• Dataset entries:
▬▬▬▬▬▬

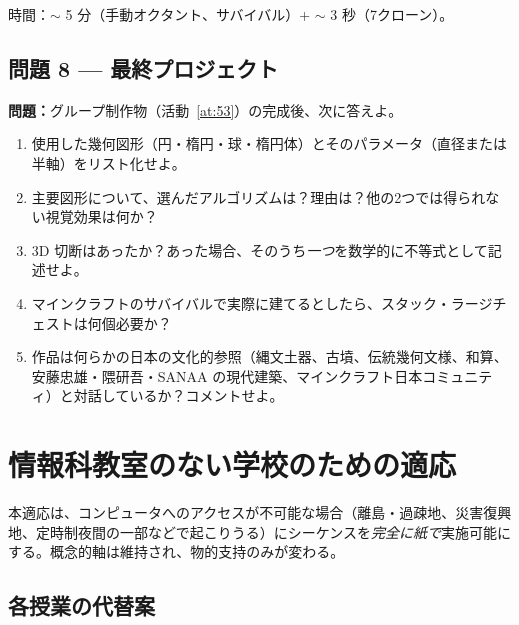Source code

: \documentclass[12pt,a4paper]{scrartcl}
\begin{document}
時間：$\sim$ 5 分（手動オクタント、サバイバル）+ $\sim$ 3 秒（7クローン）。

\subsection*{問題 8 --- 最終プロジェクト}
\textbf{問題：}グループ制作物（活動~\ref{at:53}）の完成後、次に答えよ。
\begin{enumerate}[label=(\arabic*),leftmargin=1.7em,itemsep=0.15em,topsep=0.2em,nosep]
  \item 使用した幾何図形（円・楕円・球・楕円体）とそのパラメータ（直径または半軸）をリスト化せよ。
  \item 主要図形について、選んだアルゴリズムは？理由は？他の2つでは得られない視覚効果は何か？
  \item 3D 切断はあったか？あった場合、そのうち\emph{一つ}を数学的に不等式として記述せよ。
  \item マインクラフトのサバイバルで実際に建てるとしたら、スタック・ラージチェストは何個必要か？
  \item 作品は何らかの日本の文化的参照（縄文土器、古墳、伝統幾何文様、和算、安藤忠雄・隈研吾・SANAA の現代建築、マインクラフト日本コミュニティ）と対話しているか？コメントせよ。
\end{enumerate}

\newpage
\section{情報科教室のない学校のための適応}\label{ap:adapt-analog}

本適応は、コンピュータへのアクセスが不可能な場合（離島・過疎地、災害復興地、定時制夜間の一部などで起こりうる）にシーケンスを\emph{完全に紙で}実施可能にする。概念的軸は維持され、物的支持のみが変わる。

\subsection{各授業の代替案}
\end{document}
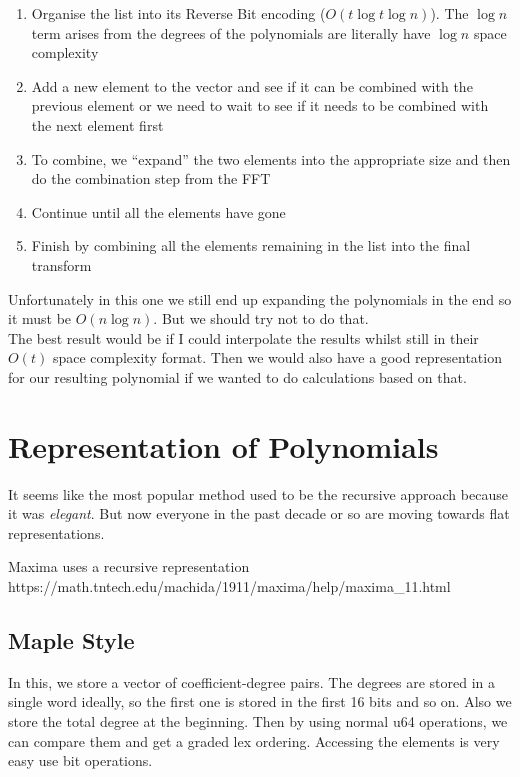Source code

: \begin{enumerate}[1.]
    \item Organise the list into its Reverse Bit encoding ($O(t \log t \log n)$). The $\log n$ term arises from the degrees of the polynomials are literally have $\log n$ space complexity
    \item Add a new element to the vector and see if it can be combined with the previous element or we need to wait to see if it needs to be combined with the next element first
    \item To combine, we ``expand'' the two elements into the appropriate size and then do the combination step from the FFT
    \item Continue until all the elements have gone
    \item Finish by combining all the elements remaining in the list into the final transform
\end{enumerate}

Unfortunately in this one we still end up expanding the polynomials in the end so it must be $O(n\log n)$. But we should try not to do that.\\
The best result would be if I could interpolate the results whilst still in their $O(t)$ space complexity format. Then we would also have a good representation for our resulting polynomial if we wanted to do calculations based on that.

\section{Representation of Polynomials}

It seems like the most popular method used to be the recursive approach because it was \emph{elegant}. But now everyone in the past decade or so are moving towards flat representations.

Maxima uses a recursive representation https://math.tntech.edu/machida/1911/maxima/help/maxima\_11.html

\subsection{Maple Style}%
\label{sub:Maple Style}

In this, we store a vector of coefficient-degree pairs. The degrees are stored in a single word ideally, so the first one is stored in the first 16 bits and so on. Also we store the total degree at the beginning. Then by using normal u64 operations, we can compare them and get a graded lex ordering. Accessing the elements is very easy use bit operations.

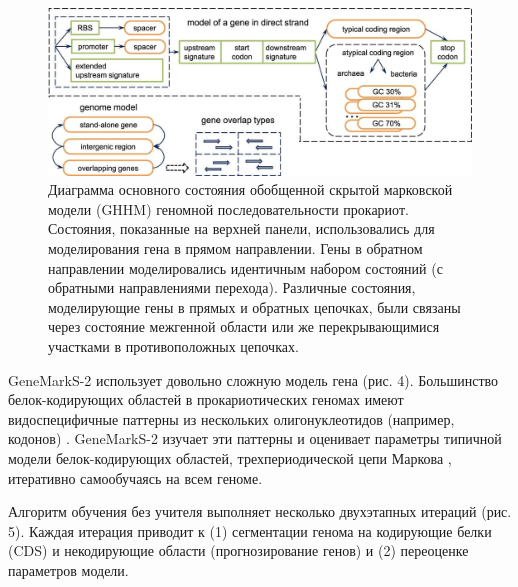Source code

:\documentclass[14pt]{extarticle}
\begin{document}
    \begin{figure}[]
            \centering
            \includegraphics[width=\textwidth]{img/gms2_1.jpg}
            \caption{Диаграмма основного состояния обобщенной скрытой марковской модели (GHHM) геномной 
            последовательности прокариот. Состояния, показанные на верхней панели, использовались для моделирования гена
            в прямом направлении. Гены в обратном направлении моделировались идентичным набором состояний (с обратными 
            направлениями перехода). Различные состояния, моделирующие гены в прямых и обратных цепочках, были связаны 
            через состояние межгенной области или же перекрывающимися участками в противоположных цепочках. 
            \cite{lomsad}}
            \label{fig:skybox}
    \end{figure}
    
    \par{GeneMarkS-2 использует довольно сложную модель гена (рис. 4). Большинство белок-кодирующих областей в 
    прокариотических геномах имеют видоспецифичные паттерны из нескольких олигонуклеотидов (например, кодонов)
    \cite{fickett}. GeneMarkS-2 изучает эти паттерны и оценивает параметры типичной модели белок-кодирующих областей, 
    трехпериодической цепи Маркова \cite{bordov2}, итеративно самообучаясь на всем геноме.}
    
    
    \par{Алгоритм обучения без учителя выполняет несколько двухэтапных итераций (рис. 5). Каждая итерация приводит к (1)
    сегментации генома на кодирующие белки (CDS) и некодирующие области (прогнозирование генов) и (2) переоценке 
    параметров модели.}
    
\end{document}
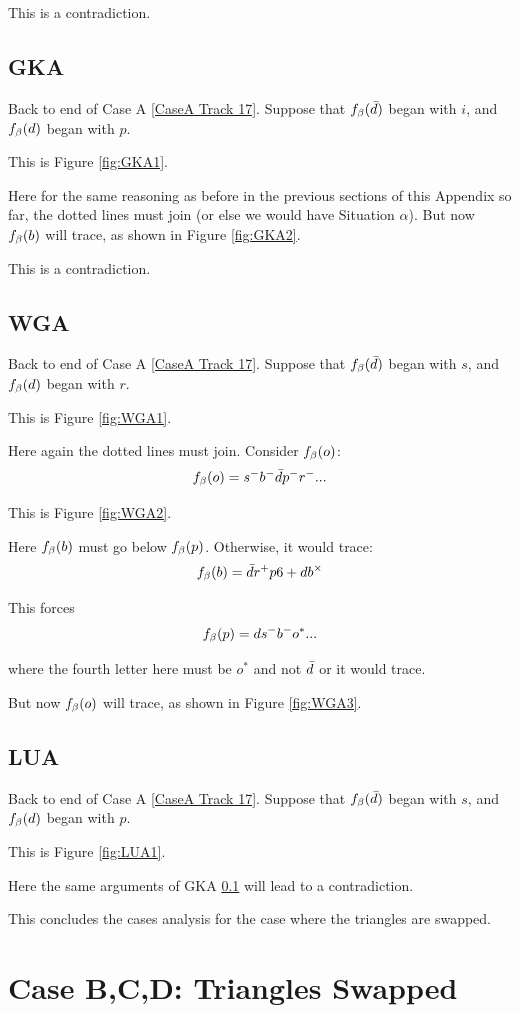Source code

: This is a contradiction.

\subsection{GKA}\label{GKA}
Back to end of Case A \ref{CaseA Track 17}. Suppose that $\fbdb$ began with $i$, and $\fbd$ began with $p$.

This is Figure \ref{fig:GKA1}.

Here for the same reasoning as before in the previous sections of this Appendix so far, the dotted lines must join (or else we would have Situation $\alpha$). But now $\fbb$ will trace, as shown in Figure \ref{fig:GKA2}.

This is a contradiction.

\subsection{WGA}\label{WGA}
Back to end of Case A \ref{CaseA Track 17}. Suppose that $\fbdb$ began with $s$, and $\fbd$ began with $r$.

This is Figure \ref{fig:WGA1}.

Here again the dotted lines must join. Consider $\fbo$:
\[
\fbo = s^- b^- \dbar p^- r^-...
\]

This is Figure \ref{fig:WGA2}.

Here $\fbb$ must go below $\fbp$. Otherwise, it would trace:
\[
\fbb = \dbar r^+ p6+ d b^\times
\]

This forces
\[
\fbp = d s^- b^- o^*...
\]

where the fourth letter here must be $o^*$ and not $\dbar$ or it would trace.

But now $\fbo$ will trace, as shown in Figure \ref{fig:WGA3}.


\subsection{LUA}\label{LUA}
Back to end of Case A \ref{CaseA Track 17}. Suppose that $\fbdb$ began with $s$, and $\fbd$ began with $p$.

This is Figure \ref{fig:LUA1}.

Here the same arguments of GKA \ref{GKA} will lead to a contradiction.


This concludes the cases analysis for the case where the triangles are swapped.

\section{Case B,C,D: Triangles Swapped}\label{CaseBCD Track 17}

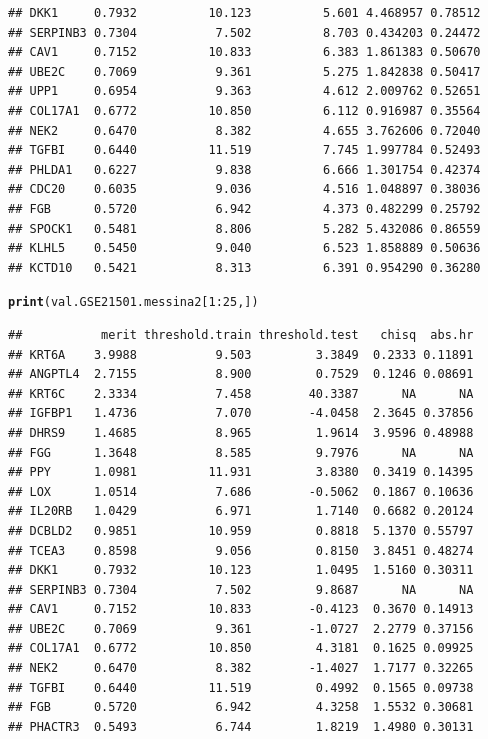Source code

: \documentclass{article}\usepackage[]{graphicx}\usepackage[]{color}
\makeatletter
\newcommand{\hlnum}[1]{\textcolor[rgb]{0.686,0.059,0.569}{#1}}%
\newcommand{\hlopt}[1]{\textcolor[rgb]{0,0,0}{#1}}%
\newcommand{\hlstd}[1]{\textcolor[rgb]{0.345,0.345,0.345}{#1}}%
\newcommand{\hlkwd}[1]{\textcolor[rgb]{0.737,0.353,0.396}{\textbf{#1}}}%
\newenvironment{kframe}{%
 \def\at@end@of@kframe{}%
 \ifinner\ifhmode%
  \def\at@end@of@kframe{\end{minipage}}%
  \begin{minipage}{\columnwidth}%
 \fi\fi%
 \def\FrameCommand##1{\hskip\@totalleftmargin \hskip-\fboxsep
 \colorbox{shadecolor}{##1}\hskip-\fboxsep
     \hskip-\linewidth \hskip-\@totalleftmargin \hskip\columnwidth}%
 \MakeFramed {\advance\hsize-\width
   \@totalleftmargin\z@ \linewidth\hsize
   \@setminipage}}%
 {\par\unskip\endMakeFramed%
 \at@end@of@kframe}
\newenvironment{knitrout}{}{} %
\makeatother
\begin{document}
\begin{knitrout}
\begin{kframe}
\begin{verbatim}
## DKK1     0.7932          10.123          5.601 4.468957 0.78512
## SERPINB3 0.7304           7.502          8.703 0.434203 0.24472
## CAV1     0.7152          10.833          6.383 1.861383 0.50670
## UBE2C    0.7069           9.361          5.275 1.842838 0.50417
## UPP1     0.6954           9.363          4.612 2.009762 0.52651
## COL17A1  0.6772          10.850          6.112 0.916987 0.35564
## NEK2     0.6470           8.382          4.655 3.762606 0.72040
## TGFBI    0.6440          11.519          7.745 1.997784 0.52493
## PHLDA1   0.6227           9.838          6.666 1.301754 0.42374
## CDC20    0.6035           9.036          4.516 1.048897 0.38036
## FGB      0.5720           6.942          4.373 0.482299 0.25792
## SPOCK1   0.5481           8.806          5.282 5.432086 0.86559
## KLHL5    0.5450           9.040          6.523 1.858889 0.50636
## KCTD10   0.5421           8.313          6.391 0.954290 0.36280
\end{verbatim}
\begin{alltt}
\hlkwd{print}\hlstd{(val.GSE21501.messina2[}\hlnum{1}\hlopt{:}\hlnum{25}\hlstd{,])}
\end{alltt}
\begin{verbatim}
##           merit threshold.train threshold.test   chisq  abs.hr
## KRT6A    3.9988           9.503         3.3849  0.2333 0.11891
## ANGPTL4  2.7155           8.900         0.7529  0.1246 0.08691
## KRT6C    2.3334           7.458        40.3387      NA      NA
## IGFBP1   1.4736           7.070        -4.0458  2.3645 0.37856
## DHRS9    1.4685           8.965         1.9614  3.9596 0.48988
## FGG      1.3648           8.585         9.7976      NA      NA
## PPY      1.0981          11.931         3.8380  0.3419 0.14395
## LOX      1.0514           7.686        -0.5062  0.1867 0.10636
## IL20RB   1.0429           6.971         1.7140  0.6682 0.20124
## DCBLD2   0.9851          10.959         0.8818  5.1370 0.55797
## TCEA3    0.8598           9.056         0.8150  3.8451 0.48274
## DKK1     0.7932          10.123         1.0495  1.5160 0.30311
## SERPINB3 0.7304           7.502         9.8687      NA      NA
## CAV1     0.7152          10.833        -0.4123  0.3670 0.14913
## UBE2C    0.7069           9.361        -1.0727  2.2779 0.37156
## COL17A1  0.6772          10.850         4.3181  0.1625 0.09925
## NEK2     0.6470           8.382        -1.4027  1.7177 0.32265
## TGFBI    0.6440          11.519         0.4992  0.1565 0.09738
## FGB      0.5720           6.942         4.3258  1.5532 0.30681
## PHACTR3  0.5493           6.744         1.8219  1.4980 0.30131

\end{verbatim}
\end{kframe}
\end{knitrout}
\end{document}
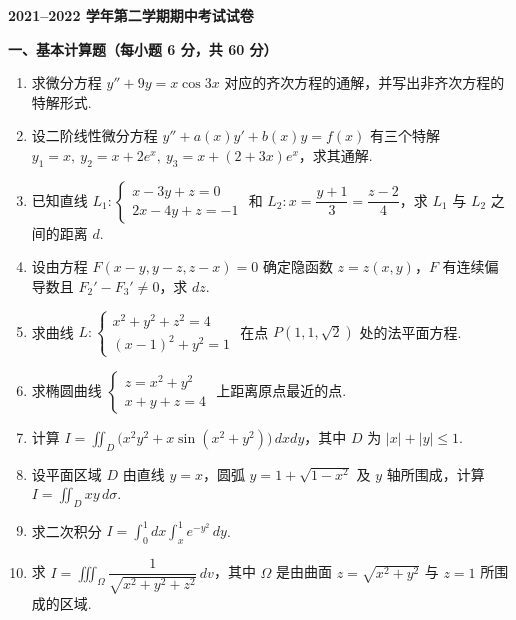\documentclass[a4paper,11pt]{ctexart}
\begin{document}
\begin{center}
  {\Large\bfseries 2021--2022 学年第二学期期中考试试卷}
\end{center}

\vspace{0.6em}

\textbf{一、基本计算题（每小题 6 分，共 60 分）}

\begin{enumerate}[label=\arabic*、, leftmargin=2.2em, itemsep=0.9em, topsep=0.6em]
  \item 求微分方程 $y'' + 9y = x\cos 3x$ 对应的齐次方程的通解，并写出非齐次方程的特解形式.

  \item 设二阶线性微分方程 $y'' + a(x)y' + b(x)y = f(x)$ 有三个特解 $y_1 = x,\ y_2 = x + 2e^x,\ y_3 = x + (2+3x)e^x$，求其通解.

  \item 已知直线 $L_1: \begin{cases} x - 3y + z = 0 \\ 2x - 4y + z = -1 \end{cases}$ 和 $L_2: x = \dfrac{y+1}{3} = \dfrac{z-2}{4}$，求 $L_1$ 与 $L_2$ 之间的距离 $d$.

  \item 设由方程 $F(x-y, y-z, z-x) = 0$ 确定隐函数 $z = z(x,y)$，$F$ 有连续偏导数且 $F_2' - F_3' \neq 0$，求 $dz$.

  \item 求曲线 $L: \begin{cases} x^2 + y^2 + z^2 = 4 \\ (x-1)^2 + y^2 = 1 \end{cases}$ 在点 $P(1,1,\sqrt{2})$ 处的法平面方程.

  \item 求椭圆曲线 $\begin{cases} z = x^2 + y^2 \\ x + y + z = 4 \end{cases}$ 上距离原点最近的点.

  \item 计算 $I = \displaystyle\iint_D \big(x^2y^2 + x\sin(x^2+y^2)\big)\,dxdy$，其中 $D$ 为 $|x| + |y| \le 1$.

  \item 设平面区域 $D$ 由直线 $y=x$，圆弧 $y = 1 + \sqrt{1-x^2}$ 及 $y$ 轴所围成，计算 $I = \displaystyle\iint_D xy\,d\sigma$.

  \item 求二次积分 $I = \displaystyle\int_0^1 dx \int_x^1 e^{-y^2}\,dy$.

  \item 求 $I = \displaystyle\iiint_\Omega \dfrac{1}{\sqrt{x^2+y^2+z^2}}\,dv$，其中 $\Omega$ 是由曲面 $z = \sqrt{x^2+y^2}$ 与 $z = 1$ 所围成的区域.
\end{enumerate}
\end{document}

▬▬▬▬▬▬

• TASK TO COMPLETE:
After reading the entries above, state the number of lines that contain the word "knitrout", adding nothing else.

• WRITTEN RESPONSE:
3